Malgré un coût élevé, les stages de prérentrée ne connaissent pas la crise. Les inscriptions ont fait un bond de 10% cette année.

Pré-rentrée : les stages de révisions ne connaissent pas la crise

    Malgré un coût élevé, les stages de prérentrée ne connaissent pas la crise. Les inscriptions ont fait un bond de 10% cette année.

    La grasse matinée n’est déjà plus leur lot, puisqu’ils ont déjà rejoint des salles de classe depuis lundi, ou s’y replongeront la semaine prochaine. Maths, français ou les deux, physique-chimie, anglais ou méthodologie ? Leurs parents ont choisi pour et parfois avec eux. Dix jours avant que le glas des vacances n’ait officiellement sonné, des milliers de collégiens, lycéens et même des écoliers de primaire s’y collent entre deux et quatre heures par jour. En matinée, avec un prof presque uniquement pour eux puisque les entreprises privées qui proposent ce type de stages assurent des classes de 5 à 8 élèves au maximum.

    Et les multiplient ! A cette rentrée encore, malgré la crise et un coût de plusieurs centaines d’euros le stage, que tout le monde ne peut pas se permettre, chez Acadomia, Complétude ou Legendre, les inscriptions ont fait un bond, entre 10 et 15% selon l’enseigne, jusqu’à 30% chez Legendre dans la seule capitale. A ce stade, ce n’est plus une mode, mais un vrai phénomène. L’instauration de stages de fin d’été au sein même de l’Education nationale n’a rien changé comme ces remises à niveau pour les CM 1 « volontaires », de Charenton (Val-de-Marne) qui ont reçu la visite de leur ministre hier.

    « Je dois refaire mon retard pour réussir mon année »

    Des élèves foulent d'ores et déjà les pavés de la cour intérieure du lycée Saint-Jean-de-Passy, à Paris (XVI e arrondissement), et pourtant la rentrée n'est pas programmée avant début septembre. Ce ne sont d'ailleurs pas des jeunes de l'établissement, mais ceux qui sont inscrits aux stages de prérentrée du cours Legendre, un des leaders du soutien scolaire privé en France. But de ces dix-huit heures de formation dispensées sur neuf jours (payées 455 €) : renforcer leur niveau dans différentes matières. En mathématiques, français ou anglais, comme Mégane, Cyprien et Vincent, hier matin. Dans une petite salle, ils sont tous trois attablés, yeux grands ouverts et oreilles au garde-à-vous, prêts à combler leurs lacunes dans la langue de Shakespeare. Face à eux, un professeur de Seine-et-Marne, ravie de se remettre dans le bain elle aussi.

    « Mon plus gros problème c’était la conjugaison, le prétérit ou le plus que parfait »

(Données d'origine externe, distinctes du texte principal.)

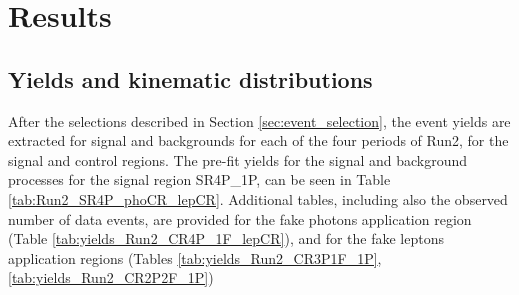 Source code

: \chapter{Results}
\section{Yields and kinematic distributions}
After the selections described in Section \ref{sec:event_selection}, the event yields are extracted for signal and backgrounds for each of the four periods of Run2, for the signal and control regions.
The pre-fit yields for the signal and background processes for the signal region SR4P\_1P, can be seen in Table \ref{tab:Run2_SR4P_phoCR_lepCR}.
Additional tables, including also the observed number of data events, are provided for the fake photons application region (Table \ref{tab:yields_Run2_CR4P_1F_lepCR}), and for the fake leptons application regions (Tables \ref{tab:yields_Run2_CR3P1F_1P}, \ref{tab:yields_Run2_CR2P2F_1P})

    , glisse Vincent, 17 ans. Il est sur le point d’entrer au lycée, comme ses deux autres camarades, et ces cours d’été d’anglais lui permettent d’aborder plus sereinement sa 2de.

    Mégane, quant à elle, avoue aisément qu’elle n’était pas vraiment attentive en 3e : « J’y arrivais pas, j’en n’avais pas envie. » Son challenge est de taille en cette rentrée : après une année de bac professionnel en hôtellerie, elle a décidé de se réorienter. « Je sais que je dois refaire mon retard pour réussir mon année, raconte la jeune fille de 16 ans. Alors, je me suis renseignée, j’ai cherché sur Internet et j’ai trouvé ces cours-là, où je pouvais m’inscrire avant de reprendre les cours. » Elle assure que ses parents n’y « sont pour rien » si elle est ici. Vincent et Cyprien ont eux été davantage poussés par leur famille, même si les deux garçons reconnaissent aisément le bénéfice apporté par l’atmosphère studieuse qui règne ici. « On retient mieux ce qu’on apprend, je trouve », ajoute Vincent en réajustant ses lunettes. Et de préciser : « on n’est que trois, alors c’est plus simple de poser des questions, de dire qu’on n’a pas compris… »

    stage pre rentree
    stage pre rentree

    Visiblement pas frustrés de se priver de leurs derniers moments de vacances, les trois jeunes ne voient pas les deux heures filer. « On n’a pas vraiment l’impression d’être en cours, lance Mégane. Ce n’est pas une ambiance de classe. » « C’est un plaisir de travailler dans ces conditions, s’enthousiasme de son côté Muriel Bailleul, leur professeur. Je n’ai pas à faire le gendarme, ils sont attentifs et, du coup, on progresse plus rapidement qu’avec une classe complète. »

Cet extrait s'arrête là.